(Saved data entries)
· · · · · · ·

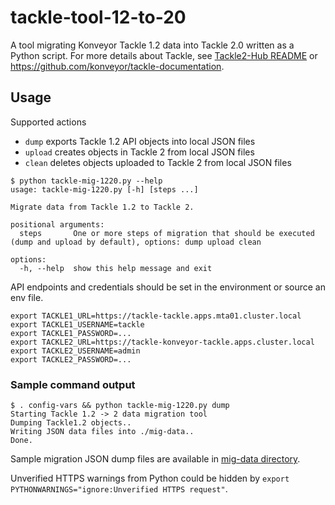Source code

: # tackle-tool-12-to-20

A tool migrating Konveyor Tackle 1.2 data into Tackle 2.0 written as a Python script. For more details about Tackle, see [Tackle2-Hub README](../../) or https://github.com/konveyor/tackle-documentation.

## Usage

Supported actions
- ```dump``` exports Tackle 1.2 API objects into local JSON files
- ```upload``` creates objects in Tackle 2 from local JSON files
- ```clean``` deletes objects uploaded to Tackle 2 from local JSON files

```
$ python tackle-mig-1220.py --help
usage: tackle-mig-1220.py [-h] [steps ...]

Migrate data from Tackle 1.2 to Tackle 2.

positional arguments:
  steps       One or more steps of migration that should be executed (dump and upload by default), options: dump upload clean

options:
  -h, --help  show this help message and exit
```

API endpoints and credentials should be set in the environment or source an env file.

```
export TACKLE1_URL=https://tackle-tackle.apps.mta01.cluster.local
export TACKLE1_USERNAME=tackle
export TACKLE1_PASSWORD=...
export TACKLE2_URL=https://tackle-konveyor-tackle.apps.cluster.local
export TACKLE2_USERNAME=admin
export TACKLE2_PASSWORD=...
```

### Sample command output

```
$ . config-vars && python tackle-mig-1220.py dump
Starting Tackle 1.2 -> 2 data migration tool
Dumping Tackle1.2 objects..
Writing JSON data files into ./mig-data..
Done.
```

Sample migration JSON dump files are available in [mig-data directory](mig-data).

Unverified HTTPS warnings from Python could be hidden by ```export PYTHONWARNINGS="ignore:Unverified HTTPS request"```.
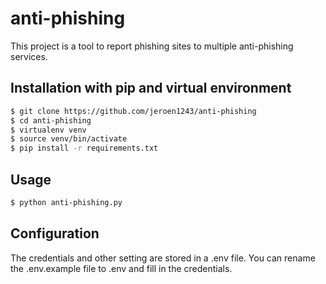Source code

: # anti-phishing
This project is a tool to report phishing sites to multiple anti-phishing services.

## Installation with pip and virtual environment
``` bash
$ git clone https://github.com/jeroen1243/anti-phishing
$ cd anti-phishing
$ virtualenv venv
$ source venv/bin/activate
$ pip install -r requirements.txt
```

## Usage
``` bash
$ python anti-phishing.py
```

## Configuration
The credentials and other setting are stored in a .env file. You can rename the .env.example file to .env and fill in the credentials.
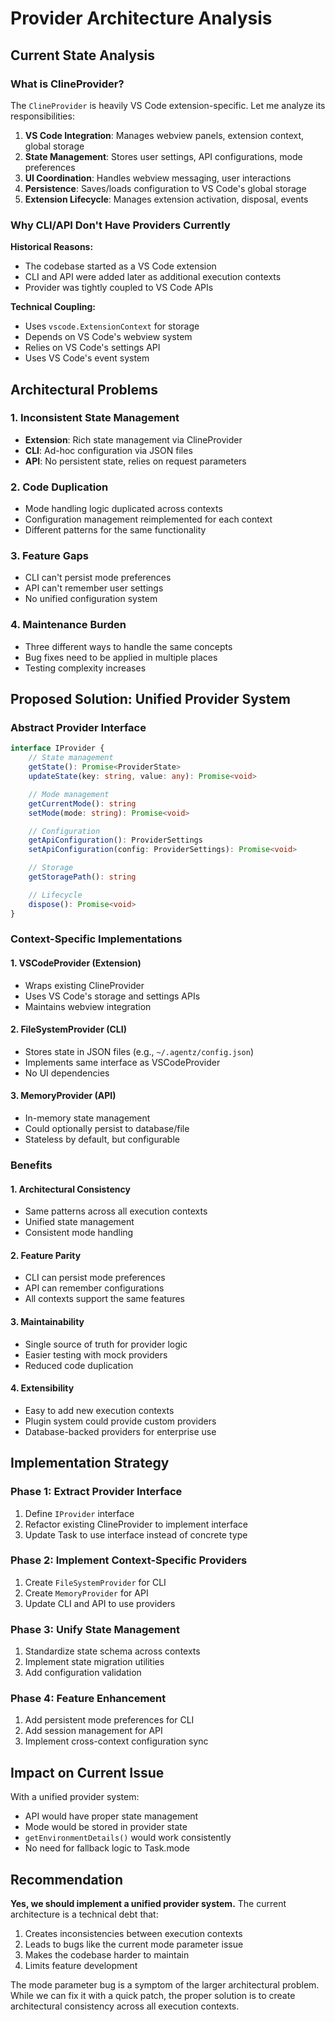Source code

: # Provider Architecture Analysis

## Current State Analysis

### What is ClineProvider?

The `ClineProvider` is heavily VS Code extension-specific. Let me analyze its responsibilities:

1. **VS Code Integration**: Manages webview panels, extension context, global storage
2. **State Management**: Stores user settings, API configurations, mode preferences
3. **UI Coordination**: Handles webview messaging, user interactions
4. **Persistence**: Saves/loads configuration to VS Code's global storage
5. **Extension Lifecycle**: Manages extension activation, disposal, events

### Why CLI/API Don't Have Providers Currently

**Historical Reasons:**

- The codebase started as a VS Code extension
- CLI and API were added later as additional execution contexts
- Provider was tightly coupled to VS Code APIs

**Technical Coupling:**

- Uses `vscode.ExtensionContext` for storage
- Depends on VS Code's webview system
- Relies on VS Code's settings API
- Uses VS Code's event system

## Architectural Problems

### 1. Inconsistent State Management

- **Extension**: Rich state management via ClineProvider
- **CLI**: Ad-hoc configuration via JSON files
- **API**: No persistent state, relies on request parameters

### 2. Code Duplication

- Mode handling logic duplicated across contexts
- Configuration management reimplemented for each context
- Different patterns for the same functionality

### 3. Feature Gaps

- CLI can't persist mode preferences
- API can't remember user settings
- No unified configuration system

### 4. Maintenance Burden

- Three different ways to handle the same concepts
- Bug fixes need to be applied in multiple places
- Testing complexity increases

## Proposed Solution: Unified Provider System

### Abstract Provider Interface

```typescript
interface IProvider {
	// State management
	getState(): Promise<ProviderState>
	updateState(key: string, value: any): Promise<void>

	// Mode management
	getCurrentMode(): string
	setMode(mode: string): Promise<void>

	// Configuration
	getApiConfiguration(): ProviderSettings
	setApiConfiguration(config: ProviderSettings): Promise<void>

	// Storage
	getStoragePath(): string

	// Lifecycle
	dispose(): Promise<void>
}
```

### Context-Specific Implementations

#### 1. VSCodeProvider (Extension)

- Wraps existing ClineProvider
- Uses VS Code's storage and settings APIs
- Maintains webview integration

#### 2. FileSystemProvider (CLI)

- Stores state in JSON files (e.g., `~/.agentz/config.json`)
- Implements same interface as VSCodeProvider
- No UI dependencies

#### 3. MemoryProvider (API)

- In-memory state management
- Could optionally persist to database/file
- Stateless by default, but configurable

### Benefits

#### 1. Architectural Consistency

- Same patterns across all execution contexts
- Unified state management
- Consistent mode handling

#### 2. Feature Parity

- CLI can persist mode preferences
- API can remember configurations
- All contexts support the same features

#### 3. Maintainability

- Single source of truth for provider logic
- Easier testing with mock providers
- Reduced code duplication

#### 4. Extensibility

- Easy to add new execution contexts
- Plugin system could provide custom providers
- Database-backed providers for enterprise use

## Implementation Strategy

### Phase 1: Extract Provider Interface

1. Define `IProvider` interface
2. Refactor existing ClineProvider to implement interface
3. Update Task to use interface instead of concrete type

### Phase 2: Implement Context-Specific Providers

1. Create `FileSystemProvider` for CLI
2. Create `MemoryProvider` for API
3. Update CLI and API to use providers

### Phase 3: Unify State Management

1. Standardize state schema across contexts
2. Implement state migration utilities
3. Add configuration validation

### Phase 4: Feature Enhancement

1. Add persistent mode preferences for CLI
2. Add session management for API
3. Implement cross-context configuration sync

## Impact on Current Issue

With a unified provider system:

- API would have proper state management
- Mode would be stored in provider state
- `getEnvironmentDetails()` would work consistently
- No need for fallback logic to Task.mode

## Recommendation

**Yes, we should implement a unified provider system.** The current architecture is a technical debt that:

1. Creates inconsistencies between execution contexts
2. Leads to bugs like the current mode parameter issue
3. Makes the codebase harder to maintain
4. Limits feature development

The mode parameter bug is a symptom of the larger architectural problem. While we can fix it with a quick patch, the proper solution is to create architectural consistency across all execution contexts.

· · · · · · ·

[Exercise requirements]: All the records above need to be given again word for word. Skip the pictures.

[Solved problem]:
Source code

: # tackle-tool-12-to-20

A tool migrating Konveyor Tackle 1.2 data into Tackle 2.0 written as a Python script. For more details about Tackle, see [Tackle2-Hub README](../../) or https://github.com/konveyor/tackle-documentation.

## Usage

Supported actions
- ```dump``` exports Tackle 1.2 API objects into local JSON files
- ```upload``` creates objects in Tackle 2 from local JSON files
- ```clean``` deletes objects uploaded to Tackle 2 from local JSON files

```
$ python tackle-mig-1220.py --help
usage: tackle-mig-1220.py [-h] [steps ...]

Migrate data from Tackle 1.2 to Tackle 2.

positional arguments:
  steps       One or more steps of migration that should be executed (dump and upload by default), options: dump upload clean

options:
  -h, --help  show this help message and exit
```

API endpoints and credentials should be set in the environment or source an env file.

```
export TACKLE1_URL=https://tackle-tackle.apps.mta01.cluster.local
export TACKLE1_USERNAME=tackle
export TACKLE1_PASSWORD=...
export TACKLE2_URL=https://tackle-konveyor-tackle.apps.cluster.local
export TACKLE2_USERNAME=admin
export TACKLE2_PASSWORD=...
```

### Sample command output

```
$ . config-vars && python tackle-mig-1220.py dump
Starting Tackle 1.2 -> 2 data migration tool
Dumping Tackle1.2 objects..
Writing JSON data files into ./mig-data..
Done.
```

Sample migration JSON dump files are available in [mig-data directory](mig-data).

Unverified HTTPS warnings from Python could be hidden by ```export PYTHONWARNINGS="ignore:Unverified HTTPS request"```.
Source code

: # anti-phishing
This project is a tool to report phishing sites to multiple anti-phishing services.

## Installation with pip and virtual environment
``` bash
$ git clone https://github.com/jeroen1243/anti-phishing
$ cd anti-phishing
$ virtualenv venv
$ source venv/bin/activate
$ pip install -r requirements.txt
```

## Usage
``` bash
$ python anti-phishing.py
```

## Configuration
The credentials and other setting are stored in a .env file. You can rename the .env.example file to .env and fill in the credentials.
Source code

: # Provider Architecture Analysis

## Current State Analysis

### What is ClineProvider?

The `ClineProvider` is heavily VS Code extension-specific. Let me analyze its responsibilities:

1. **VS Code Integration**: Manages webview panels, extension context, global storage
2. **State Management**: Stores user settings, API configurations, mode preferences
3. **UI Coordination**: Handles webview messaging, user interactions
4. **Persistence**: Saves/loads configuration to VS Code's global storage
5. **Extension Lifecycle**: Manages extension activation, disposal, events

### Why CLI/API Don't Have Providers Currently

**Historical Reasons:**

- The codebase started as a VS Code extension
- CLI and API were added later as additional execution contexts
- Provider was tightly coupled to VS Code APIs

**Technical Coupling:**

- Uses `vscode.ExtensionContext` for storage
- Depends on VS Code's webview system
- Relies on VS Code's settings API
- Uses VS Code's event system

## Architectural Problems

### 1. Inconsistent State Management

- **Extension**: Rich state management via ClineProvider
- **CLI**: Ad-hoc configuration via JSON files
- **API**: No persistent state, relies on request parameters

### 2. Code Duplication

- Mode handling logic duplicated across contexts
- Configuration management reimplemented for each context
- Different patterns for the same functionality

### 3. Feature Gaps

- CLI can't persist mode preferences
- API can't remember user settings
- No unified configuration system

### 4. Maintenance Burden

- Three different ways to handle the same concepts
- Bug fixes need to be applied in multiple places
- Testing complexity increases

## Proposed Solution: Unified Provider System

### Abstract Provider Interface

```typescript
interface IProvider {
	// State management
	getState(): Promise<ProviderState>
	updateState(key: string, value: any): Promise<void>

	// Mode management
	getCurrentMode(): string
	setMode(mode: string): Promise<void>

	// Configuration
	getApiConfiguration(): ProviderSettings
	setApiConfiguration(config: ProviderSettings): Promise<void>

	// Storage
	getStoragePath(): string

	// Lifecycle
	dispose(): Promise<void>
}
```

### Context-Specific Implementations

#### 1. VSCodeProvider (Extension)

- Wraps existing ClineProvider
- Uses VS Code's storage and settings APIs
- Maintains webview integration

#### 2. FileSystemProvider (CLI)

- Stores state in JSON files (e.g., `~/.agentz/config.json`)
- Implements same interface as VSCodeProvider
- No UI dependencies

#### 3. MemoryProvider (API)

- In-memory state management
- Could optionally persist to database/file
- Stateless by default, but configurable

### Benefits

#### 1. Architectural Consistency

- Same patterns across all execution contexts
- Unified state management
- Consistent mode handling

#### 2. Feature Parity

- CLI can persist mode preferences
- API can remember configurations
- All contexts support the same features

#### 3. Maintainability

- Single source of truth for provider logic
- Easier testing with mock providers
- Reduced code duplication

#### 4. Extensibility

- Easy to add new execution contexts
- Plugin system could provide custom providers
- Database-backed providers for enterprise use

## Implementation Strategy

### Phase 1: Extract Provider Interface

1. Define `IProvider` interface
2. Refactor existing ClineProvider to implement interface
3. Update Task to use interface instead of concrete type

### Phase 2: Implement Context-Specific Providers

1. Create `FileSystemProvider` for CLI
2. Create `MemoryProvider` for API
3. Update CLI and API to use providers

### Phase 3: Unify State Management

1. Standardize state schema across contexts
2. Implement state migration utilities
3. Add configuration validation

### Phase 4: Feature Enhancement

1. Add persistent mode preferences for CLI
2. Add session management for API
3. Implement cross-context configuration sync

## Impact on Current Issue

With a unified provider system:

- API would have proper state management
- Mode would be stored in provider state
- `getEnvironmentDetails()` would work consistently
- No need for fallback logic to Task.mode

## Recommendation

**Yes, we should implement a unified provider system.** The current architecture is a technical debt that:

1. Creates inconsistencies between execution contexts
2. Leads to bugs like the current mode parameter issue
3. Makes the codebase harder to maintain
4. Limits feature development

The mode parameter bug is a symptom of the larger architectural problem. While we can fix it with a quick patch, the proper solution is to create architectural consistency across all execution contexts.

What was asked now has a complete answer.